-- EXERCISE PROMPT --
Look for the string "MDTM" in the listing below and copy every line in which it appears.

-- AVAILABLE DATA --

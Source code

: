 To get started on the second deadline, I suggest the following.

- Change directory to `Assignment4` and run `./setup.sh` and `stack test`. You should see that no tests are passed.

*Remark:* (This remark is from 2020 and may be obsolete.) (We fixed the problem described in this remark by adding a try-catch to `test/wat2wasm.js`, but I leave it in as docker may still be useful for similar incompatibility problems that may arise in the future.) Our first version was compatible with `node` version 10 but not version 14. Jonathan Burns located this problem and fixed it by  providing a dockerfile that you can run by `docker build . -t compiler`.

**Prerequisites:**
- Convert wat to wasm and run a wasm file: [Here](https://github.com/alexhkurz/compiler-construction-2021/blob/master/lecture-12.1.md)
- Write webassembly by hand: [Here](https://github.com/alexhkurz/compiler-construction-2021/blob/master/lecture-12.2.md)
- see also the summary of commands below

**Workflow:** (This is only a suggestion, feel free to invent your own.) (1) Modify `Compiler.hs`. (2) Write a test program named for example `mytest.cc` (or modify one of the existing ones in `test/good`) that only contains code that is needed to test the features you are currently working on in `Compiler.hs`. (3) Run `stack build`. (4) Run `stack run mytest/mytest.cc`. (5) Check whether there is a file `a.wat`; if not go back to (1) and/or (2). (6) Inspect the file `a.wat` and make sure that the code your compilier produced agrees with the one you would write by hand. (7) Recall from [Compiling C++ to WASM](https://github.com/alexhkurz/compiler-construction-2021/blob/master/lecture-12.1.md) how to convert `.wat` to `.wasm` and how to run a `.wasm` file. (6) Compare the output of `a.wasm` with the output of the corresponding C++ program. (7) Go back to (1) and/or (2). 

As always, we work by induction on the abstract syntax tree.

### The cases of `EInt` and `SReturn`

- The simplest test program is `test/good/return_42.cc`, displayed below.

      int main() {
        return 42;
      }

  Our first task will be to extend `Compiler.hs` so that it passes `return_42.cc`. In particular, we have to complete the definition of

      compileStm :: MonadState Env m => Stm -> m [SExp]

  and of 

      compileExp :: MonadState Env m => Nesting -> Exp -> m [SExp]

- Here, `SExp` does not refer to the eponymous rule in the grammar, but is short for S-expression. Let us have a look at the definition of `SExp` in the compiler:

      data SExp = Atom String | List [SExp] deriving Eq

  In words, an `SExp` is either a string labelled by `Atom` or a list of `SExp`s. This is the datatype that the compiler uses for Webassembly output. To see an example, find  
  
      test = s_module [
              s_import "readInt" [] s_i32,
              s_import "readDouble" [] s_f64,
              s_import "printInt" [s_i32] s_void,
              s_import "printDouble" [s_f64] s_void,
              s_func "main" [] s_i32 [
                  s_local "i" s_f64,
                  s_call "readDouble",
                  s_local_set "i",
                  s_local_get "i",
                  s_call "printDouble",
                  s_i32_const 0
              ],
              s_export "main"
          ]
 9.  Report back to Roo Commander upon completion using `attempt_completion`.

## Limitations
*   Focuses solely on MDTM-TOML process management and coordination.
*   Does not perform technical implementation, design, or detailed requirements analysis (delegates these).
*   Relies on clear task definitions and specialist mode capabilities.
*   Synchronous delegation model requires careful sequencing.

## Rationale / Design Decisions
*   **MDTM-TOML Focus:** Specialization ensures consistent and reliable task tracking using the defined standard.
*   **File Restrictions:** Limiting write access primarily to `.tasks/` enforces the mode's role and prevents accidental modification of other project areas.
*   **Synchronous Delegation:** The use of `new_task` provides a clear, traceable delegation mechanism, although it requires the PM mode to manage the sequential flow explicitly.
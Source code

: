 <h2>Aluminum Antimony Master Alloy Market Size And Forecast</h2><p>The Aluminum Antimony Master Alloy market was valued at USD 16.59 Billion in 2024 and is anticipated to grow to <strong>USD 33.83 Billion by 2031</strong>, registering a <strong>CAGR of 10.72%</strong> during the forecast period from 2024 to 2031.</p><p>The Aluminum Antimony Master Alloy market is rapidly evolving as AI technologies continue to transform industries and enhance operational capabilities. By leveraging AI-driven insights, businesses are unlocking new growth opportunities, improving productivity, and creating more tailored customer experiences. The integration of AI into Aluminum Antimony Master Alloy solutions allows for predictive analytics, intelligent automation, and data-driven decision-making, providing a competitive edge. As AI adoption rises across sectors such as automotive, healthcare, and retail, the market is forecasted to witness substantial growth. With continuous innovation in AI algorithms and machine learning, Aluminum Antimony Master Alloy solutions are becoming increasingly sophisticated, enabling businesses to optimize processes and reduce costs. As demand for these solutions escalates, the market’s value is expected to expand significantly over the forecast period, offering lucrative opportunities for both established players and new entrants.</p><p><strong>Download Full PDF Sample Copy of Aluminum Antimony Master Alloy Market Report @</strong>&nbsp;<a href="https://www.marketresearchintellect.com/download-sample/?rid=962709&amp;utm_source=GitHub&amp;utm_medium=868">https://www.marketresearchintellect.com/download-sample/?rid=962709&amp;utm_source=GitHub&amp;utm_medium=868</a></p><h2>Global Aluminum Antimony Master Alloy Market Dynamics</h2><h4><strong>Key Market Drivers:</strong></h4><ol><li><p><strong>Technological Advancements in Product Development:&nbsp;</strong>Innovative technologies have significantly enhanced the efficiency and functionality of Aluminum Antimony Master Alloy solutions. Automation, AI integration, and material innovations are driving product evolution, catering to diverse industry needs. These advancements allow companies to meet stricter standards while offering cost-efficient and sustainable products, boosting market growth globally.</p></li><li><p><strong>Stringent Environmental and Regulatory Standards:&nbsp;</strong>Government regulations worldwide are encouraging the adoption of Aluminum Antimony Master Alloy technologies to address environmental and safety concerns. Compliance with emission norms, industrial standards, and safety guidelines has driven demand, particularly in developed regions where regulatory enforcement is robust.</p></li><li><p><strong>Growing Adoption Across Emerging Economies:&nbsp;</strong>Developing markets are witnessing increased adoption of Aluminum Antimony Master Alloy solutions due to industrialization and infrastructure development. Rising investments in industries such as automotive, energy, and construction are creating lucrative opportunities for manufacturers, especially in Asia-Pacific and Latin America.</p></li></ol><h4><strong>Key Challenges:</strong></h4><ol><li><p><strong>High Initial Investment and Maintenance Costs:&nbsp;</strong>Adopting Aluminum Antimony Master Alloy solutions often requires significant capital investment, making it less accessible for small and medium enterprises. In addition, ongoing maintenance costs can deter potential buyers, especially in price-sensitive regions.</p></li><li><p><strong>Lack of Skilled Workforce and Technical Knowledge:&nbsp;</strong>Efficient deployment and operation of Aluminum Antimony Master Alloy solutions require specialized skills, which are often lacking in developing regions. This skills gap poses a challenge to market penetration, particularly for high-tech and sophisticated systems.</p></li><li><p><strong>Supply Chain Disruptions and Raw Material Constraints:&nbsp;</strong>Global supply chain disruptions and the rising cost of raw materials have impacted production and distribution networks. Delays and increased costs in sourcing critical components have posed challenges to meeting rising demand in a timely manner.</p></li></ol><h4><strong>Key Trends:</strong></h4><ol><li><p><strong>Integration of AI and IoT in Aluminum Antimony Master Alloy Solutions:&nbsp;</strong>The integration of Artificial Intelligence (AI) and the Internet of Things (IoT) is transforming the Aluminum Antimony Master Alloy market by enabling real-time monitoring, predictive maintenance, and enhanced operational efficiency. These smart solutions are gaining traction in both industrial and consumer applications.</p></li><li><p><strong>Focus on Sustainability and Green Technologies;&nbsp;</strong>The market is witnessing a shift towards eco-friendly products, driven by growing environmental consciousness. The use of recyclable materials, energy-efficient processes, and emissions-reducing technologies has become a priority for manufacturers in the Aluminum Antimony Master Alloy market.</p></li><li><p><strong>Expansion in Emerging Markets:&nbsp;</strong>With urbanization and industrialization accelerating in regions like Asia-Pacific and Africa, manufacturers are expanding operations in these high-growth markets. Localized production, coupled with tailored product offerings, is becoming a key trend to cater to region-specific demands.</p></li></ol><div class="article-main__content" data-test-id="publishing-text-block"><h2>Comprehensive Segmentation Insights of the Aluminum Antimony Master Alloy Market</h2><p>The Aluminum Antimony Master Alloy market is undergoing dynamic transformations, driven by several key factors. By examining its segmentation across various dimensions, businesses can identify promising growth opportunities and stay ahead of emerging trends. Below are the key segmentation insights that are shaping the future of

-- WORKED SOLUTION --
*   Focuses solely on MDTM-TOML process management and coordination.
*   **MDTM-TOML Focus:** Specialization ensures consistent and reliable task tracking using the defined standard.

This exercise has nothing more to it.